More than 1m agency workers have been granted increased rights following a “landmark deal” between the Confederation of British Industry, the government and the unions.
Ministers now plan to introduce legislation in autumn, which will see agency workers given equal pay and holiday entitlements after 12 weeks in a job.
Unions have lauded the deal for which they have campaigned. However, industry bodies have warned the move removes flexibility from the labour market at a time when it is most needed.
Unite joint general secretary Tony Woodley said: “This is a landmark deal for 1.4m agency workers currently working in the UK. It is now much harder for employers to treat agency workers as dispensable labour, hired and fired at will.”
TUC general secretary Brendan Barber described the deal as “a victory for union campaigning”.
However, the CBI, which was integral in the negotiations, described the deal as “the least worst outcome”.
John Cridland, CBI deputy director-general, said that crucial to the agreement was the ability to deal with short-term demand for staff and that, while pay is covered, longer-term occupational benefits such as sick pay and pensions are not.
“Critically, as well as enabling the European directive on agency work to be put to bed, this agreement should allow the retention of the working hours opt-out from the working time directive, which is equally vital to the future of the British economy,” he added.

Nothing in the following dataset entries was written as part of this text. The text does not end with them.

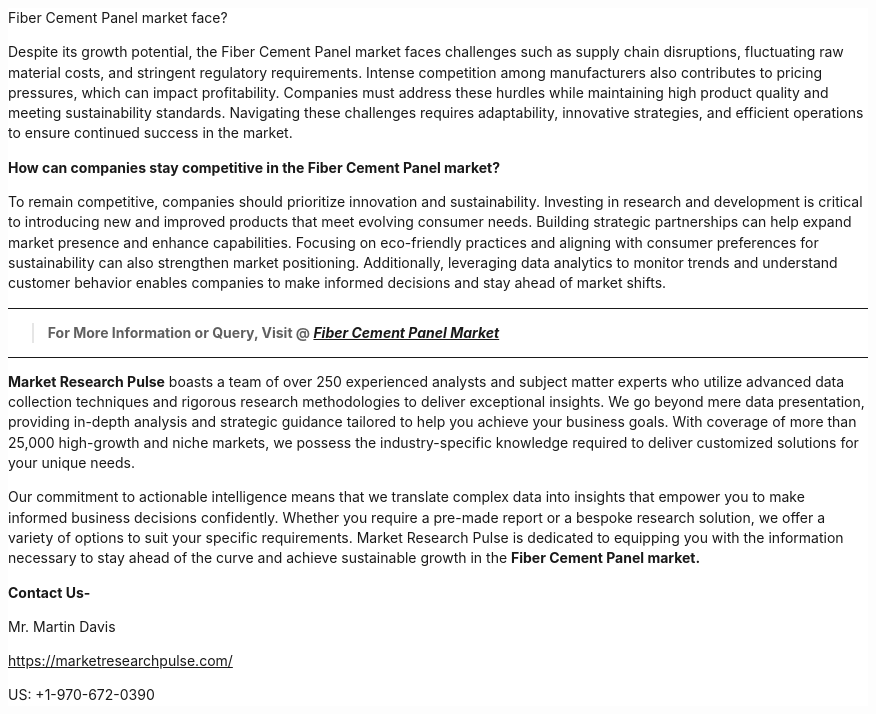 Fiber Cement Panel market face?</strong></p><p>Despite its growth potential, the Fiber Cement Panel market faces challenges such as supply chain disruptions, fluctuating raw material costs, and stringent regulatory requirements. Intense competition among manufacturers also contributes to pricing pressures, which can impact profitability. Companies must address these hurdles while maintaining high product quality and meeting sustainability standards. Navigating these challenges requires adaptability, innovative strategies, and efficient operations to ensure continued success in the market.</p><p><strong>How can companies stay competitive in the Fiber Cement Panel market?</strong></p><p>To remain competitive, companies should prioritize innovation and sustainability. Investing in research and development is critical to introducing new and improved products that meet evolving consumer needs. Building strategic partnerships can help expand market presence and enhance capabilities. Focusing on eco-friendly practices and aligning with consumer preferences for sustainability can also strengthen market positioning. Additionally, leveraging data analytics to monitor trends and understand customer behavior enables companies to make informed decisions and stay ahead of market shifts.</p><hr /><blockquote><p><strong>For More Information or Query, Visit @&nbsp;<em><a href="https://marketresearchpulse.com/report/132340/fiber-cement-panel-market?utm_source=Linkedin&utm_medium=0115">Fiber Cement Panel Market</a></em></strong></p></blockquote><hr /><p><strong>Market Research Pulse</strong> boasts a team of over 250 experienced analysts and subject matter experts who utilize advanced data collection techniques and rigorous research methodologies to deliver exceptional insights. We go beyond mere data presentation, providing in-depth analysis and strategic guidance tailored to help you achieve your business goals. With coverage of more than 25,000 high-growth and niche markets, we possess the industry-specific knowledge required to deliver customized solutions for your unique needs.</p><p>Our commitment to actionable intelligence means that we translate complex data into insights that empower you to make informed business decisions confidently. Whether you require a pre-made report or a bespoke research solution, we offer a variety of options to suit your specific requirements. Market Research Pulse is dedicated to equipping you with the information necessary to stay ahead of the curve and achieve sustainable growth in the <strong>Fiber Cement Panel market.</strong></p><p><strong>Contact Us-</strong></p><p>Mr. Martin Davis</p><p>https://marketresearchpulse.com/</p><p>US: +1-970-672-0390</p>
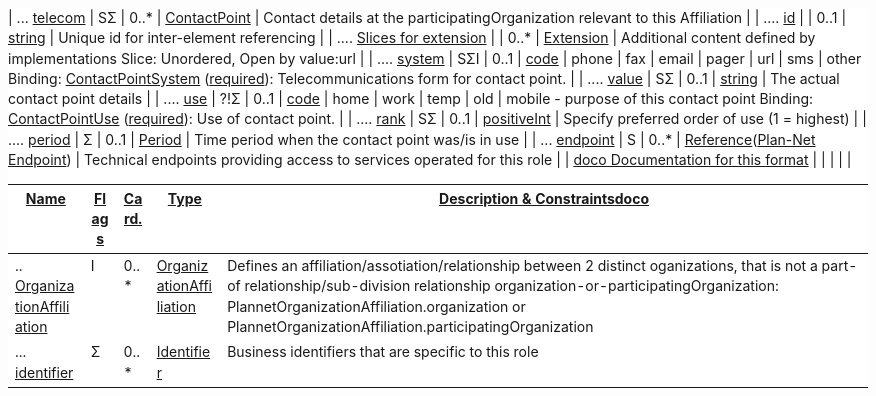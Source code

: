 | ... [telecom](StructureDefinition-plannet-OrganizationAffiliation-definitions.html#OrganizationAffiliation.telecom "Contact details at the participatingOrganization relevant to this Affiliation.") | SΣ | 0..\* | [ContactPoint](http://hl7.org/fhir/R4/datatypes.html#ContactPoint) | Contact details at the participatingOrganization relevant to this Affiliation |
| .... [id](StructureDefinition-plannet-OrganizationAffiliation-definitions.html#OrganizationAffiliation.telecom.id "Unique id for the element within a resource (for internal references). This may be any string value that does not contain spaces.") |  | 0..1 | [string](http://hl7.org/fhir/R4/datatypes.html#string) | Unique id for inter-element referencing |
| .... [Slices for extension](StructureDefinition-plannet-OrganizationAffiliation-definitions.html#OrganizationAffiliation.telecom.extension "May be used to represent additional information that is not part of the basic definition of the element. To make the use of extensions safe and manageable, there is a strict set of governance  applied to the definition and use of extensions. Though any implementer can define an extension, there is a set of requirements that SHALL be met as part of the definition of the extension.") |  | 0..\* | [Extension](http://hl7.org/fhir/R4/extensibility.html#Extension) | Additional content defined by implementations Slice: Unordered, Open by value:url |
| .... [system](StructureDefinition-plannet-OrganizationAffiliation-definitions.html#OrganizationAffiliation.telecom.system "Telecommunications form for contact point - what communications system is required to make use of the contact.") | SΣI | 0..1 | [code](http://hl7.org/fhir/R4/datatypes.html#code) | phone | fax | email | pager | url | sms | other Binding: [ContactPointSystem](http://hl7.org/fhir/R4/valueset-contact-point-system.html) ([required](http://hl7.org/fhir/R4/terminologies.html#required "To be conformant, the concept in this element SHALL be from the specified value set.")): Telecommunications form for contact point. |
| .... [value](StructureDefinition-plannet-OrganizationAffiliation-definitions.html#OrganizationAffiliation.telecom.value "The actual contact point details, in a form that is meaningful to the designated communication system (i.e. phone number or email address).") | SΣ | 0..1 | [string](http://hl7.org/fhir/R4/datatypes.html#string) | The actual contact point details |
| .... [use](StructureDefinition-plannet-OrganizationAffiliation-definitions.html#OrganizationAffiliation.telecom.use "Identifies the purpose for the contact point.") | ?!Σ | 0..1 | [code](http://hl7.org/fhir/R4/datatypes.html#code) | home | work | temp | old | mobile - purpose of this contact point Binding: [ContactPointUse](http://hl7.org/fhir/R4/valueset-contact-point-use.html) ([required](http://hl7.org/fhir/R4/terminologies.html#required "To be conformant, the concept in this element SHALL be from the specified value set.")): Use of contact point. |
| .... [rank](StructureDefinition-plannet-OrganizationAffiliation-definitions.html#OrganizationAffiliation.telecom.rank "Specifies a preferred order in which to use a set of contacts. ContactPoints with lower rank values are more preferred than those with higher rank values.") | SΣ | 0..1 | [positiveInt](http://hl7.org/fhir/R4/datatypes.html#positiveInt) | Specify preferred order of use (1 = highest) |
| .... [period](StructureDefinition-plannet-OrganizationAffiliation-definitions.html#OrganizationAffiliation.telecom.period "Time period when the contact point was/is in use.") | Σ | 0..1 | [Period](http://hl7.org/fhir/R4/datatypes.html#Period) | Time period when the contact point was/is in use |
| ... [endpoint](StructureDefinition-plannet-OrganizationAffiliation-definitions.html#OrganizationAffiliation.endpoint "Technical endpoints providing access to services operated for this role.") | S | 0..\* | [Reference](http://hl7.org/fhir/R4/references.html)([Plan-Net Endpoint](StructureDefinition-plannet-Endpoint.html)) | Technical endpoints providing access to services operated for this role |
| [doco Documentation for this format](http://hl7.org/fhir/R4/formats.html#table "Legend for this format") | | | | |

| [Name](http://hl7.org/fhir/R4/formats.html#table "The logical name of the element") | [Flags](http://hl7.org/fhir/R4/formats.html#table "Information about the use of the element") | [Card.](http://hl7.org/fhir/R4/formats.html#table "Minimum and Maximum # of times the the element can appear in the instance") | [Type](http://hl7.org/fhir/R4/formats.html#table "Reference to the type of the element") | [Description & Constraints](http://hl7.org/fhir/R4/formats.html#table "Additional information about the element")[doco](http://hl7.org/fhir/R4/formats.html#table "Legend for this format") |
| --- | --- | --- | --- | --- |
| .. [OrganizationAffiliation](StructureDefinition-plannet-OrganizationAffiliation-definitions.html#OrganizationAffiliation "Defines an affiliation/assotiation/relationship between 2 distinct oganizations, that is not a part-of relationship/sub-division relationship.") | I | 0..\* | [OrganizationAffiliation](http://hl7.org/fhir/R4/organizationaffiliation.html) | Defines an affiliation/assotiation/relationship between 2 distinct oganizations, that is not a part-of relationship/sub-division relationship organization-or-participatingOrganization: PlannetOrganizationAffiliation.organization or PlannetOrganizationAffiliation.participatingOrganization |
| ... [identifier](StructureDefinition-plannet-OrganizationAffiliation-definitions.html#OrganizationAffiliation.identifier "Business identifiers that are specific to this role.") | Σ | 0..\* | [Identifier](http://hl7.org/fhir/R4/datatypes.html#Identifier) | Business identifiers that are specific to this role |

Should the legislation be introduced, employers will have to pay equal salaries to temporary staff in addition to the agency fees that come with agency staff.
George Thompson of print recruitment consultants Harrison Scott Associates said: “Our view is that clients will be less inclined to use agency staff and look at ways to resolve peaks and troughs with flexi or overtime with full-time staff.
“Only a small percentage of our work is ‘temp’ business. In order to do our bit to help our client base, we will operate on a reduced margin after 12 weeks in order to share the added burden with the client.”
One managing director of a large direct mail company, who did not wish to be named, added: “This is yet another obstacle put in the way of business. Margins are tight enough without additional costs.”